_ABOUT THIS TASK:_ An exact transcription of the records is required, minus any images.

Rendered images with source text

▶

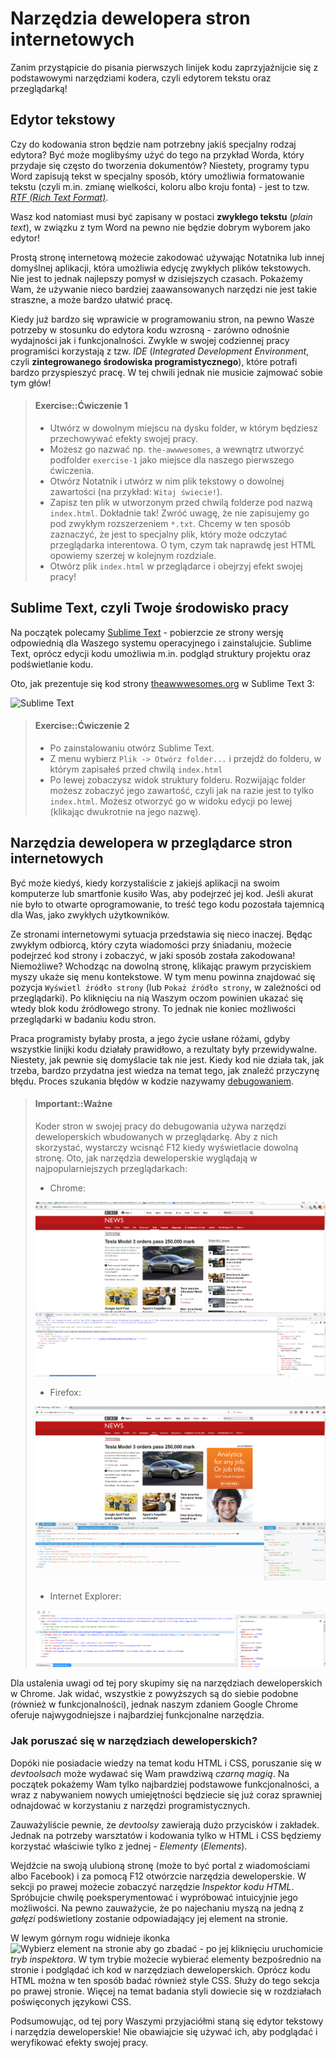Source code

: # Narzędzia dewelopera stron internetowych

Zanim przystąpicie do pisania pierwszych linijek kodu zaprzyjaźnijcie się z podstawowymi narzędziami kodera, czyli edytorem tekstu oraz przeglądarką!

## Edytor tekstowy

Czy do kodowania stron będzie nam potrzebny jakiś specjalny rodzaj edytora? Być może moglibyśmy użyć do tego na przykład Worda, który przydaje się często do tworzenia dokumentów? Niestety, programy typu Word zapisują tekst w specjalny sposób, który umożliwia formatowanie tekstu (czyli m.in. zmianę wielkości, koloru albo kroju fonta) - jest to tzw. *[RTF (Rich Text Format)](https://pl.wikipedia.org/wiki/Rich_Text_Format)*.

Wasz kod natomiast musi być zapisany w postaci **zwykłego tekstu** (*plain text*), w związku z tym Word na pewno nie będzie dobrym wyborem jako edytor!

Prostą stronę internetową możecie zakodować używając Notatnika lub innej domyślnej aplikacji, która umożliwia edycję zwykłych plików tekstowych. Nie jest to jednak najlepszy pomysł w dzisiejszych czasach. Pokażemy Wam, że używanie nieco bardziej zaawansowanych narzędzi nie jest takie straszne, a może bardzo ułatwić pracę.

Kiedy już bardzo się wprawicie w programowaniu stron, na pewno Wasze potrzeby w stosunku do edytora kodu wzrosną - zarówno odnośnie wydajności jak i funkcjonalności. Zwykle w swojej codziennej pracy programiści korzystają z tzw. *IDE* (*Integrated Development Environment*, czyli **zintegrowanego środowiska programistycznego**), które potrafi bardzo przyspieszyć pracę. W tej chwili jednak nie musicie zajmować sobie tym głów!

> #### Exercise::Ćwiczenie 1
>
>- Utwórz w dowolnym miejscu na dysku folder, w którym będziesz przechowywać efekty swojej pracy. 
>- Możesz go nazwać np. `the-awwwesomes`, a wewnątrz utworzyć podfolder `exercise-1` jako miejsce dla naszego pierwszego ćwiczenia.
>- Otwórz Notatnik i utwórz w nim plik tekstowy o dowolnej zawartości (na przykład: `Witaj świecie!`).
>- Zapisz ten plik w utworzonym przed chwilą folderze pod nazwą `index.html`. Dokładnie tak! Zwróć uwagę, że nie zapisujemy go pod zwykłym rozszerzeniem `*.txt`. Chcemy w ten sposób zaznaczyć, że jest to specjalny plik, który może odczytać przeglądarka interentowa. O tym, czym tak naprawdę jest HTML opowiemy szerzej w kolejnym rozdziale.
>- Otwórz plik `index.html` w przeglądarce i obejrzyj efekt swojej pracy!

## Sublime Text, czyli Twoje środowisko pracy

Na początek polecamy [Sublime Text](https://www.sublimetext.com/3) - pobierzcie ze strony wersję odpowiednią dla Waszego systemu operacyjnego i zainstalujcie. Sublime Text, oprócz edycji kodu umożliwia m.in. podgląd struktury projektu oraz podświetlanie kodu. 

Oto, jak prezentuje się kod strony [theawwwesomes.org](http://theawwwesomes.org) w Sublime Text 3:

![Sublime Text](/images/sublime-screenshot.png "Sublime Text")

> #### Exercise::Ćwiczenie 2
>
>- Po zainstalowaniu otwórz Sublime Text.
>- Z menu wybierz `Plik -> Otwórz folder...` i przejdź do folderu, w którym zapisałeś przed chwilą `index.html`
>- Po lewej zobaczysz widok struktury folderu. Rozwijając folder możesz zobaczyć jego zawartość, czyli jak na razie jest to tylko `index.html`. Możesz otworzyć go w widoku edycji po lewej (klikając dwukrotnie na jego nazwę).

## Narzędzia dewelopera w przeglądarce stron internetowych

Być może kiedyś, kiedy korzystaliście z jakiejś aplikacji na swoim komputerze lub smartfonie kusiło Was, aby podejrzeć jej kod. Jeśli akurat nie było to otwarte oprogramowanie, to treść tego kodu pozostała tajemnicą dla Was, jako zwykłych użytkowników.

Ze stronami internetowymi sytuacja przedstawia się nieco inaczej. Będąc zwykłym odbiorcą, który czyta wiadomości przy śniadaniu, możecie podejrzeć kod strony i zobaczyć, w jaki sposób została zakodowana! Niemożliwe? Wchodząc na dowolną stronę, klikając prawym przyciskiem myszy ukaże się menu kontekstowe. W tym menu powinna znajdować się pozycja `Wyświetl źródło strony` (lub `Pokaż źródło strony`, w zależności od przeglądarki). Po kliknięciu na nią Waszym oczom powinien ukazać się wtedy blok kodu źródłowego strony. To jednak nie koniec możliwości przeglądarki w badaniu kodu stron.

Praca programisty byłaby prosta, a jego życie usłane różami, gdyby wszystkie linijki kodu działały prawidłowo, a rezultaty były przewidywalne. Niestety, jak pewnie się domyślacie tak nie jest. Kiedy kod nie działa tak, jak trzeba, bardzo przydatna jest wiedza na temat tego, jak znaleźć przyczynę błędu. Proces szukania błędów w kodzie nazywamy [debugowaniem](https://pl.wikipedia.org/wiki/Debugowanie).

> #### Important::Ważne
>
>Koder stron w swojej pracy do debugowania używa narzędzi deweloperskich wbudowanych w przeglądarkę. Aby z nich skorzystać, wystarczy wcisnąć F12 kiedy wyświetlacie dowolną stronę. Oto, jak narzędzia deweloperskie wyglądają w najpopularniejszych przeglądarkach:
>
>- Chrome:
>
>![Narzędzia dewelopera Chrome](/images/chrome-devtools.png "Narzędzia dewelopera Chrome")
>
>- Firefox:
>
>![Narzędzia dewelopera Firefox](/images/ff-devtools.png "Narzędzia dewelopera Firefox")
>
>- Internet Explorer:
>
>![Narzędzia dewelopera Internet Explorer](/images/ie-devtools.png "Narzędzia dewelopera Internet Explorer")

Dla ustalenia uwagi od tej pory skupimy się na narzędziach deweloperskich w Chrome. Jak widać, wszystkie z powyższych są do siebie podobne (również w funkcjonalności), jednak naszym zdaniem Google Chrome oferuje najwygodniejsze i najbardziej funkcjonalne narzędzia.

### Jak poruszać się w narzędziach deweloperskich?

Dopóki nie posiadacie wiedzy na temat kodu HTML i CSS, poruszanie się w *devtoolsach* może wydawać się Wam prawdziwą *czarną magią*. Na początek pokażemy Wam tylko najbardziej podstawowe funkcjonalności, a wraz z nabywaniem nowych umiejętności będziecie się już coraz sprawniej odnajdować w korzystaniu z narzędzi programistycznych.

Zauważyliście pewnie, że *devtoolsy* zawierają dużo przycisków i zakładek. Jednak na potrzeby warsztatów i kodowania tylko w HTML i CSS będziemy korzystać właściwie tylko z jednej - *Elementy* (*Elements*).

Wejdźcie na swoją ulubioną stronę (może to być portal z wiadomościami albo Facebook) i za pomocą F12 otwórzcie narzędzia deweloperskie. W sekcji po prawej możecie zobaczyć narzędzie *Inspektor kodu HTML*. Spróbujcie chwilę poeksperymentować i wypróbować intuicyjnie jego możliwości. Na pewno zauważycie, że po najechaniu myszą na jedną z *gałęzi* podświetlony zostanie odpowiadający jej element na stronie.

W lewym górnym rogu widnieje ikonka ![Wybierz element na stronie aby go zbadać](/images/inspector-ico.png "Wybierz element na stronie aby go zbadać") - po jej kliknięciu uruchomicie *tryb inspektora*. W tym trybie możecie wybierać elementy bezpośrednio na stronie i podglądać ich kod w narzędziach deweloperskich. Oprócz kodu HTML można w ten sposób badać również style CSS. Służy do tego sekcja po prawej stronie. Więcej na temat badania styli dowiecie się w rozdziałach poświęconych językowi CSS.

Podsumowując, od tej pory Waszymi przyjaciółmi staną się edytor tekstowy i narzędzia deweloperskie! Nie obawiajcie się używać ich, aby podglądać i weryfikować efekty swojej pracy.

◀

_SOLVED EXERCISE:_
Source code

: # Narzędzia dewelopera stron internetowych

Zanim przystąpicie do pisania pierwszych linijek kodu zaprzyjaźnijcie się z podstawowymi narzędziami kodera, czyli edytorem tekstu oraz przeglądarką!

## Edytor tekstowy

Czy do kodowania stron będzie nam potrzebny jakiś specjalny rodzaj edytora? Być może moglibyśmy użyć do tego na przykład Worda, który przydaje się często do tworzenia dokumentów? Niestety, programy typu Word zapisują tekst w specjalny sposób, który umożliwia formatowanie tekstu (czyli m.in. zmianę wielkości, koloru albo kroju fonta) - jest to tzw. *[RTF (Rich Text Format)](https://pl.wikipedia.org/wiki/Rich_Text_Format)*.

Wasz kod natomiast musi być zapisany w postaci **zwykłego tekstu** (*plain text*), w związku z tym Word na pewno nie będzie dobrym wyborem jako edytor!

Prostą stronę internetową możecie zakodować używając Notatnika lub innej domyślnej aplikacji, która umożliwia edycję zwykłych plików tekstowych. Nie jest to jednak najlepszy pomysł w dzisiejszych czasach. Pokażemy Wam, że używanie nieco bardziej zaawansowanych narzędzi nie jest takie straszne, a może bardzo ułatwić pracę.

Kiedy już bardzo się wprawicie w programowaniu stron, na pewno Wasze potrzeby w stosunku do edytora kodu wzrosną - zarówno odnośnie wydajności jak i funkcjonalności. Zwykle w swojej codziennej pracy programiści korzystają z tzw. *IDE* (*Integrated Development Environment*, czyli **zintegrowanego środowiska programistycznego**), które potrafi bardzo przyspieszyć pracę. W tej chwili jednak nie musicie zajmować sobie tym głów!

> #### Exercise::Ćwiczenie 1
>
>- Utwórz w dowolnym miejscu na dysku folder, w którym będziesz przechowywać efekty swojej pracy. 
>- Możesz go nazwać np. `the-awwwesomes`, a wewnątrz utworzyć podfolder `exercise-1` jako miejsce dla naszego pierwszego ćwiczenia.
>- Otwórz Notatnik i utwórz w nim plik tekstowy o dowolnej zawartości (na przykład: `Witaj świecie!`).
>- Zapisz ten plik w utworzonym przed chwilą folderze pod nazwą `index.html`. Dokładnie tak! Zwróć uwagę, że nie zapisujemy go pod zwykłym rozszerzeniem `*.txt`. Chcemy w ten sposób zaznaczyć, że jest to specjalny plik, który może odczytać przeglądarka interentowa. O tym, czym tak naprawdę jest HTML opowiemy szerzej w kolejnym rozdziale.
>- Otwórz plik `index.html` w przeglądarce i obejrzyj efekt swojej pracy!

## Sublime Text, czyli Twoje środowisko pracy

Na początek polecamy [Sublime Text](https://www.sublimetext.com/3) - pobierzcie ze strony wersję odpowiednią dla Waszego systemu operacyjnego i zainstalujcie. Sublime Text, oprócz edycji kodu umożliwia m.in. podgląd struktury projektu oraz podświetlanie kodu. 

Oto, jak prezentuje się kod strony [theawwwesomes.org](http://theawwwesomes.org) w Sublime Text 3:

![Sublime Text](/images/sublime-screenshot.png "Sublime Text")

> #### Exercise::Ćwiczenie 2
>
>- Po zainstalowaniu otwórz Sublime Text.
>- Z menu wybierz `Plik -> Otwórz folder...` i przejdź do folderu, w którym zapisałeś przed chwilą `index.html`
>- Po lewej zobaczysz widok struktury folderu. Rozwijając folder możesz zobaczyć jego zawartość, czyli jak na razie jest to tylko `index.html`. Możesz otworzyć go w widoku edycji po lewej (klikając dwukrotnie na jego nazwę).

## Narzędzia dewelopera w przeglądarce stron internetowych

Być może kiedyś, kiedy korzystaliście z jakiejś aplikacji na swoim komputerze lub smartfonie kusiło Was, aby podejrzeć jej kod. Jeśli akurat nie było to otwarte oprogramowanie, to treść tego kodu pozostała tajemnicą dla Was, jako zwykłych użytkowników.

Ze stronami internetowymi sytuacja przedstawia się nieco inaczej. Będąc zwykłym odbiorcą, który czyta wiadomości przy śniadaniu, możecie podejrzeć kod strony i zobaczyć, w jaki sposób została zakodowana! Niemożliwe? Wchodząc na dowolną stronę, klikając prawym przyciskiem myszy ukaże się menu kontekstowe. W tym menu powinna znajdować się pozycja `Wyświetl źródło strony` (lub `Pokaż źródło strony`, w zależności od przeglądarki). Po kliknięciu na nią Waszym oczom powinien ukazać się wtedy blok kodu źródłowego strony. To jednak nie koniec możliwości przeglądarki w badaniu kodu stron.

Praca programisty byłaby prosta, a jego życie usłane różami, gdyby wszystkie linijki kodu działały prawidłowo, a rezultaty były przewidywalne. Niestety, jak pewnie się domyślacie tak nie jest. Kiedy kod nie działa tak, jak trzeba, bardzo przydatna jest wiedza na temat tego, jak znaleźć przyczynę błędu. Proces szukania błędów w kodzie nazywamy [debugowaniem](https://pl.wikipedia.org/wiki/Debugowanie).

> #### Important::Ważne
>
>Koder stron w swojej pracy do debugowania używa narzędzi deweloperskich wbudowanych w przeglądarkę. Aby z nich skorzystać, wystarczy wcisnąć F12 kiedy wyświetlacie dowolną stronę. Oto, jak narzędzia deweloperskie wyglądają w najpopularniejszych przeglądarkach:
>
>- Chrome:
>
>![Narzędzia dewelopera Chrome](/images/chrome-devtools.png "Narzędzia dewelopera Chrome")
>
>- Firefox:
>
>![Narzędzia dewelopera Firefox](/images/ff-devtools.png "Narzędzia dewelopera Firefox")
>
>- Internet Explorer:
>
>![Narzędzia dewelopera Internet Explorer](/images/ie-devtools.png "Narzędzia dewelopera Internet Explorer")

Dla ustalenia uwagi od tej pory skupimy się na narzędziach deweloperskich w Chrome. Jak widać, wszystkie z powyższych są do siebie podobne (również w funkcjonalności), jednak naszym zdaniem Google Chrome oferuje najwygodniejsze i najbardziej funkcjonalne narzędzia.

### Jak poruszać się w narzędziach deweloperskich?

Dopóki nie posiadacie wiedzy na temat kodu HTML i CSS, poruszanie się w *devtoolsach* może wydawać się Wam prawdziwą *czarną magią*. Na początek pokażemy Wam tylko najbardziej podstawowe funkcjonalności, a wraz z nabywaniem nowych umiejętności będziecie się już coraz sprawniej odnajdować w korzystaniu z narzędzi programistycznych.

Zauważyliście pewnie, że *devtoolsy* zawierają dużo przycisków i zakładek. Jednak na potrzeby warsztatów i kodowania tylko w HTML i CSS będziemy korzystać właściwie tylko z jednej - *Elementy* (*Elements*).

Wejdźcie na swoją ulubioną stronę (może to być portal z wiadomościami albo Facebook) i za pomocą F12 otwórzcie narzędzia deweloperskie. W sekcji po prawej możecie zobaczyć narzędzie *Inspektor kodu HTML*. Spróbujcie chwilę poeksperymentować i wypróbować intuicyjnie jego możliwości. Na pewno zauważycie, że po najechaniu myszą na jedną z *gałęzi* podświetlony zostanie odpowiadający jej element na stronie.

W lewym górnym rogu widnieje ikonka ![Wybierz element na stronie aby go zbadać](/images/inspector-ico.png "Wybierz element na stronie aby go zbadać") - po jej kliknięciu uruchomicie *tryb inspektora*. W tym trybie możecie wybierać elementy bezpośrednio na stronie i podglądać ich kod w narzędziach deweloperskich. Oprócz kodu HTML można w ten sposób badać również style CSS. Służy do tego sekcja po prawej stronie. Więcej na temat badania styli dowiecie się w rozdziałach poświęconych językowi CSS.

Podsumowując, od tej pory Waszymi przyjaciółmi staną się edytor tekstowy i narzędzia deweloperskie! Nie obawiajcie się używać ich, aby podglądać i weryfikować efekty swojej pracy.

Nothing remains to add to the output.